- Genre: Comedy, Satire
- Created by: Francis Stokes
- Directed by: Francis Stokes
- Starring: Rachel Oliva Stephen Falk Elizabeth Pan Jeff Sass Stephanie Jane Markham Chet Nelson Dayton Mesher Rizwan Manji Amie Farrell Michael Lutgen
- Country of origin: United States
- Original language: English
- No. of episodes: 6

Production
- Running time: Approx. 5–10 minutes

Original release
- Network: YouTube
- Release: 2006 – 2006

= God, Inc. =

God, Inc. is a six episode long comedy internet video series about the office space of God by the filmmaker Francis Stokes. The premise is that God runs the world through a company with different departments such as disasters, miracles, population control, publicity, customer relations, approvals and product development. It has gathered critical acclaim from a number of media outlets. The creator, Francis Stokes, has said on comments on the sixth episode, that he plans to turn the web series into a TV series. On July 17, 2007, Stokes posted a video onto his YouTube account saying that the Sci Fi Channel has picked up God, Inc.
== Reception ==
God, Inc. received attention from online media following its release in 2006–2007. A review published by Tubefilter described the series as a satirical blend of workplace comedy and theological absurdity, noting its stylistic similarities to The Office and its fast-paced humor.

==Characters==
- Sarah Melody Church (played by Rachel Oliva) (June 3, 1976 – November 5, 2006) lived in Florida all her life and died of leukemia. She becomes an intern placed in Product Development where she is the only female.
- Austin (played by Stephen Falk) is the last remaining person in the Miracles Department. Changes in staffing within the office have him disillusioned about working there.
- Piper Morris (played by Elizabeth Pan) is the boss and is described as a "hardass". In the first episode, Brad tells Sarah not to "talk to her, or make eye contact".
- Owen (played by Jeff Sass) works in Population Control.
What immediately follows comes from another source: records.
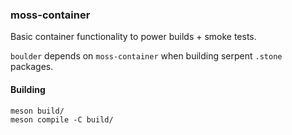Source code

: ### moss-container

Basic container functionality to power builds + smoke tests.

`boulder` depends on `moss-container` when building serpent `.stone` packages.

#### Building

    meson build/
    meson compile -C build/
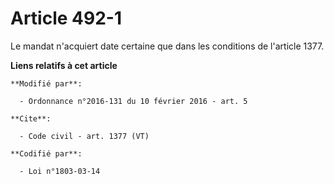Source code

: # Article 492-1

Le mandat n'acquiert date certaine que dans les conditions de l'article 1377.

**Liens relatifs à cet article**

	**Modifié par**:

	  - Ordonnance n°2016-131 du 10 février 2016 - art. 5

	**Cite**:

	  - Code civil - art. 1377 (VT)

	**Codifié par**:

	  - Loi n°1803-03-14
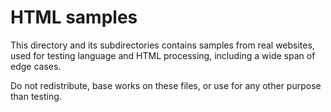 # HTML samples

This directory and its subdirectories contains samples from real websites, 
used for testing language and HTML processing, including a wide span of edge cases.

Do not redistribute, base works on these files, or use for any other purpose than testing. 
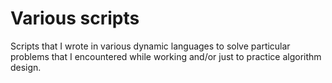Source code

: Various scripts
===========

Scripts that I wrote in various dynamic languages to solve particular problems that I encountered while working and/or just to practice algorithm design.
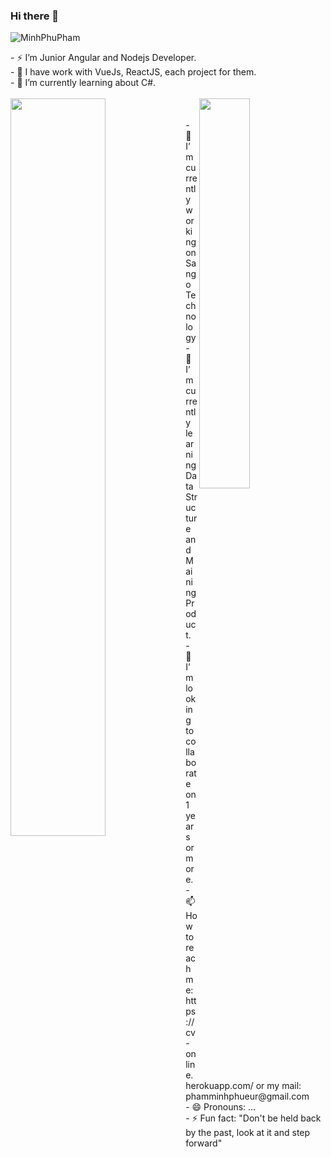### Hi there 👋

<p align="left"> <img src="https://komarev.com/ghpvc/?username=MinhPhuPham" alt="MinhPhuPham"/> </p>
<div>
    - ⚡ I’m Junior Angular and Nodejs Developer.<br/>
    - 📍  I have work with VueJs, ReactJS, each project for them. <br/>
    - 🌱 I’m currently learning about C#.<br/>
</div>
<br />

<img align="left" width="55%" src="https://github-readme-stats.vercel.app/api?username=MinhPhuPham&show_icons=true"/>
<img align='right' width="40%" src="https://github-readme-stats.vercel.app/api/top-langs?username=MinhPhuPham&layout=compact"/>
<br/>
<br/>
<div></div>
<div>
    - 🔭 I’m currently working on Sango Technology <br/>
    - 🌱 I’m currently learning Data Structure and Maining Product.<br/>
    - 👯 I’m looking to collaborate on 1 years or more.<br/>
    - 📫 How to reach me: https://cv-online.herokuapp.com/ or my mail: phamminhphueur@gmail.com <br/>
    - 😄 Pronouns: ...<br/>
    - ⚡ Fun fact: "Don't be held back by the past, look at it and step forward"<br/>
</div>

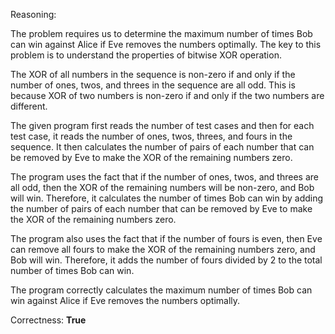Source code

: Reasoning:

The problem requires us to determine the maximum number of times Bob can win against Alice if Eve removes the numbers optimally. The key to this problem is to understand the properties of bitwise XOR operation.

The XOR of all numbers in the sequence is non-zero if and only if the number of ones, twos, and threes in the sequence are all odd. This is because XOR of two numbers is non-zero if and only if the two numbers are different.

The given program first reads the number of test cases and then for each test case, it reads the number of ones, twos, threes, and fours in the sequence. It then calculates the number of pairs of each number that can be removed by Eve to make the XOR of the remaining numbers zero.

The program uses the fact that if the number of ones, twos, and threes are all odd, then the XOR of the remaining numbers will be non-zero, and Bob will win. Therefore, it calculates the number of times Bob can win by adding the number of pairs of each number that can be removed by Eve to make the XOR of the remaining numbers zero.

The program also uses the fact that if the number of fours is even, then Eve can remove all fours to make the XOR of the remaining numbers zero, and Bob will win. Therefore, it adds the number of fours divided by 2 to the total number of times Bob can win.

The program correctly calculates the maximum number of times Bob can win against Alice if Eve removes the numbers optimally.

Correctness: **True**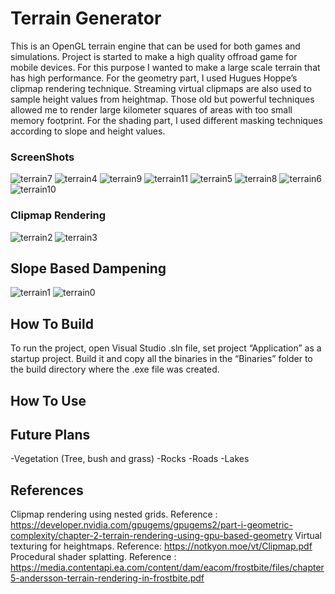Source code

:# Terrain Generator
This is an OpenGL terrain engine that can be used for both games and simulations. Project is started to make a high quality offroad game for mobile devices. For this purpose I wanted to make a large scale terrain that has high performance. For the geometry part, I used Hugues Hoppe’s clipmap rendering technique. Streaming virtual clipmaps are also used to sample height values from heightmap. Those old but powerful techniques allowed me to render large kilometer squares of areas with too small memory footprint. For the shading part, I used different masking techniques according to slope and height values.
### ScreenShots
![terrain7](Screenshots/terrain7.png)
![terrain4](Screenshots/terrain4.png)
![terrain9](Screenshots/terrain9.png)
![terrain11](Screenshots/terrain11.png)
![terrain5](Screenshots/terrain5.png)
![terrain8](Screenshots/terrain8.png)
![terrain6](Screenshots/terrain6.png)
![terrain10](Screenshots/terrain10.png)
### Clipmap Rendering
![terrain2](Screenshots/terrain2.png)
![terrain3](Screenshots/terrain3.png)
## Slope Based Dampening
![terrain1](Screenshots/terrain1.png)
![terrain0](Screenshots/terrain0.png)
## How To Build
To run the project, open Visual Studio .sln file, set project “Application” as a startup project. Build it and copy all the binaries in the “Binaries” folder to the build directory where the .exe file was created.
## How To Use
## Future Plans
-Vegetation (Tree, bush and grass)
-Rocks
-Roads
-Lakes
## References
Clipmap rendering using nested grids. Reference : https://developer.nvidia.com/gpugems/gpugems2/part-i-geometric-complexity/chapter-2-terrain-rendering-using-gpu-based-geometry
Virtual texturing for heightmaps. Reference: https://notkyon.moe/vt/Clipmap.pdf
Procedural shader splatting. Reference : https://media.contentapi.ea.com/content/dam/eacom/frostbite/files/chapter5-andersson-terrain-rendering-in-frostbite.pdf

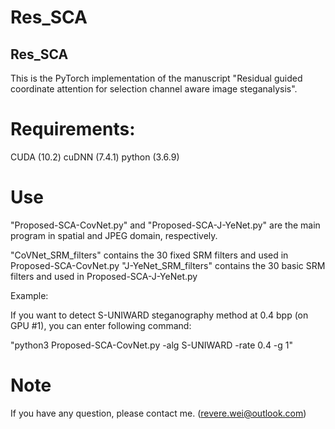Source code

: # Res_SCA


## Res_SCA

This is the PyTorch implementation of the manuscript "Residual guided coordinate attention for selection channel aware image steganalysis". 

# Requirements:
CUDA (10.2)
cuDNN (7.4.1)
python (3.6.9)

# Use
"Proposed-SCA-CovNet.py" and "Proposed-SCA-J-YeNet.py" are the main program in spatial and JPEG domain, respectively. 

"CoVNet_SRM_filters" contains the 30 fixed SRM filters and used in Proposed-SCA-CovNet.py 
"J-YeNet_SRM_filters" contains the 30 basic SRM filters and used in Proposed-SCA-J-YeNet.py 


Example: 

If you want to detect S-UNIWARD steganography method at 0.4 bpp (on GPU #1), you can enter following command:

"python3 Proposed-SCA-CovNet.py -alg S-UNIWARD -rate 0.4 -g 1"


# Note
If you have any question, please contact me. (revere.wei@outlook.com)
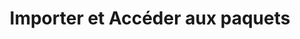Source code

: ---
title: Importer et Accéder aux paquets
permalink: /diagrammes-de-paquetages/#importer-et-accéder-aux-paquets
nav_order: 5
parent: Diagrammes de paquetages
---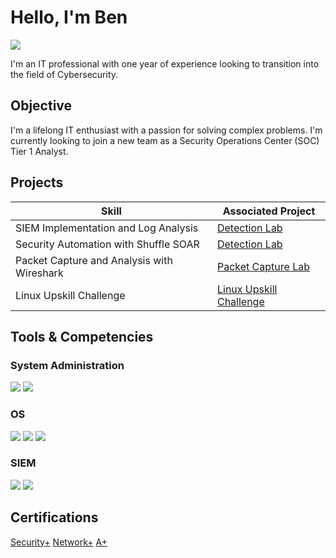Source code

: # Hello, I'm Ben
<a href="https://www.linkedin.com/in/benrosan/"><img src="https://img.shields.io/badge/-LinkedIn-0072b1?&style=for-the-badge&logo=linkedin&logoColor=white" /></a>

I'm an IT professional with one year of experience looking to transition into the field of Cybersecurity.

## Objective

I'm a lifelong IT enthusiast with a passion for solving complex problems. I'm currently looking to join a new team as a Security Operations Center (SOC) Tier 1 Analyst.

## Projects

| Skill                                         | Associated Project         |
|-----------------------------------------------|----------------------------|
| SIEM Implementation and Log Analysis          | <a href="https://github.com/Benrosan/Detection-Lab">Detection Lab</a>|
| Security Automation with Shuffle SOAR         | <a href="https://github.com/Benrosan/Detection-Lab">Detection Lab</a>|
| Packet Capture and Analysis with Wireshark    | <a href="https://google.com">Packet Capture Lab</a>
| Linux Upskill Challenge                       | <a href="https://google.com">Linux Upskill Challenge</a>

## Tools & Competencies

### System Administration
<div>
    <img src="https://img.shields.io/badge/Microsoft%20Azure-lightgrey?style=for-the-badge&logo=microsoftazure&logoColor=white&labelColor=%230078D4" />
    <img src="https://img.shields.io/badge/Active%20Directory-lightgrey?style=for-the-badge&logo=windows10&logoColor=white&labelColor=%230078D6" />
</div>

### OS
<div>
    <img src="https://img.shields.io/badge/Proxmox-lightgrey?style=for-the-badge&logo=proxmox&logoColor=white&labelColor=%23E57000" />
    <img src="https://img.shields.io/badge/Microsoft%20Windows-lightgrey?style=for-the-badge&logo=windows11&labelColor=%230078D4" />
    <img src="https://img.shields.io/badge/Debian-lightgrey?style=for-the-badge&logo=debian&labelColor=%23A81D33" />
</div>

### SIEM
<div>
    <img src="https://img.shields.io/badge/Wazuh-lightgrey?style=for-the-badge&logo=foobar2000&logoColor=white&labelColor=%232C4AA8" />
    <img src="https://img.shields.io/badge/Elastic-lightgrey?style=for-the-badge&logo=elastic&logoColor=white&labelColor=%23005571" />
</div>

## Certifications
<div>
    
<a href="https://www.credly.com/badges/158ce71a-f6aa-4f93-b1ab-bbd42693d0d3/public_url" />Security+</a>
<a href="https://www.credly.com/badges/c143e2f2-a5a4-41be-86d0-8e57f0b20a64/public_url" />Network+</a>
<a href="https://www.credly.com/badges/af515f2b-fea3-4e5f-9efb-0c51678bab66/public_url" />A+</a>
    
</div>
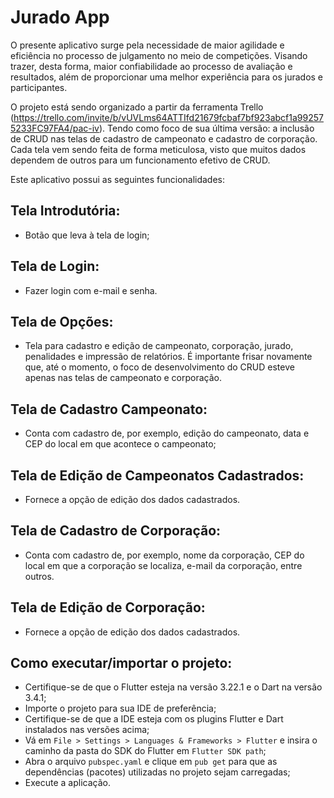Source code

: <h1>Jurado App</h1>

O presente aplicativo surge pela necessidade de maior agilidade e eficiência no processo de julgamento no meio de competições. Visando trazer, desta forma, maior confiabilidade ao processo de avaliação e resultados, além de proporcionar uma melhor experiência para os jurados e participantes.

O projeto está sendo organizado a partir da ferramenta Trello (https://trello.com/invite/b/vUVLms64ATTIfd21679fcbaf7bf923abcf1a992575233FC97FA4/pac-iv). 
Tendo como foco de sua última versão: a inclusão de CRUD nas telas de cadastro de campeonato e cadastro de corporação. Cada tela vem sendo feita de forma meticulosa, visto que muitos dados dependem de outros para um funcionamento efetivo de CRUD. 

Este aplicativo possui as seguintes funcionalidades:

## Tela Introdutória:
- Botão que leva à tela de login;

## Tela de Login:
- Fazer login com e-mail e senha.

## Tela de Opções:
- Tela para cadastro e edição de campeonato, corporação, jurado, penalidades e impressão de relatórios. É importante frisar novamente que, até o momento, o foco de desenvolvimento do CRUD esteve apenas nas telas de campeonato e corporação.

## Tela de Cadastro Campeonato:
- Conta com cadastro de, por exemplo, edição do campeonato, data e CEP do local em que acontece o campeonato;

## Tela de Edição de Campeonatos Cadastrados:
- Fornece a opção de edição dos dados cadastrados.

## Tela de Cadastro de Corporação:
- Conta com cadastro de, por exemplo, nome da corporação, CEP do local em que a corporação se localiza, e-mail da corporação, entre outros. 

## Tela de Edição de Corporação:
- Fornece a opção de edição dos dados cadastrados.

## Como executar/importar o projeto:
- Certifique-se de que o Flutter esteja na versão 3.22.1 e o Dart na versão 3.4.1;
- Importe o projeto para sua IDE de preferência;
- Certifique-se de que a IDE esteja com os plugins Flutter e Dart instalados nas versões acima;
- Vá em `File > Settings > Languages & Frameworks > Flutter` e insira o caminho da pasta do SDK do Flutter em `Flutter SDK path`;
- Abra o arquivo `pubspec.yaml` e clique em `pub get` para que as dependências (pacotes) utilizadas no projeto sejam carregadas;
- Execute a aplicação.
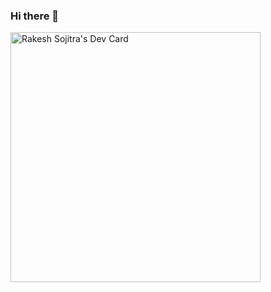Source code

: ### Hi there 👋
<a href="https://app.daily.dev/rakesh91"><img src="https://api.daily.dev/devcards/e54a361270174333be64ca6d595a96d0.png?r=4of" width="400" alt="Rakesh Sojitra's Dev Card"/></a>
<!--
**vc-rakesh/vc-rakesh** is a ✨ _special_ ✨ repository because its `README.md` (this file) appears on your GitHub profile.

Here are some ideas to get you started:

- 🔭 I’m currently working on ...
- 🌱 I’m currently learning ...
- 👯 I’m looking to collaborate on ...
- 🤔 I’m looking for help with ...
- 💬 Ask me about ...
- 📫 How to reach me: ...
- 😄 Pronouns: ...
- ⚡ Fun fact: ...
-->
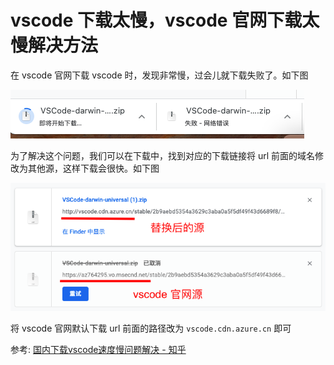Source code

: # vscode 下载太慢，vscode 官网下载太慢解决方法

在 vscode 官网下载 vscode 时，发现非常慢，过会儿就下载失败了。如下图

![vscode_download_fail.png](../../../images/blog/devtools/vscode_download_fail.png)

为了解决这个问题，我们可以在下载中，找到对应的下载链接将 url 前面的域名修改为其他源，这样下载会很快。如下图

![vscode_download_fix.png](../../../images/blog/devtools/vscode_download_fix.png)

将 vscode 官网默认下载 url 前面的路径改为 `vscode.cdn.azure.cn` 即可

参考: [国内下载vscode速度慢问题解决 - 知乎](https://zhuanlan.zhihu.com/p/112215618)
He likes his cup o'noodles soup and has a fondness for cancer.
- Paige (played by Stephanie Jane Markham, Francis Stokes' real-life wife) is God's secretary who is not seen frequently because she works upstairs. Paige appears in episode 3, "Who Stole God's Lunch?".
- Keaton (played by Chet Nelson) is the boss of Product Development. He has designed 64 animal species and 217 plant species.
- Gavin (played by Dayton Mesher) works in Product Development. He has designed 28 animal species. It would be 29 but his attempts to submit the porcupotamus as a new animal species keep getting rejected by the Approvals Department.
- Amid (played by Rizwan Manji) is a marketer in the Publicity department who propagates faith in Islam. Riding the contemporary wave of fanaticism and solidarity in the Muslim world, Amid often tops the performance charts in his department. This makes him arrogant, attributing his success to what he calls "the one true marketing strategy".
- Esther (played by Amie Farrell) works in the Publicity department trying to increase the numbers of "Really Christians". She is highly task-focused and will go to the most deviously unchristian lengths to outperform Amid.
- Andy (played by Michael Lutgen) works alongside Esther in Publicity. He is the representative for "Sort-of Christians" and is accordingly indifferent about the faith that he is selling or how he performs in the office.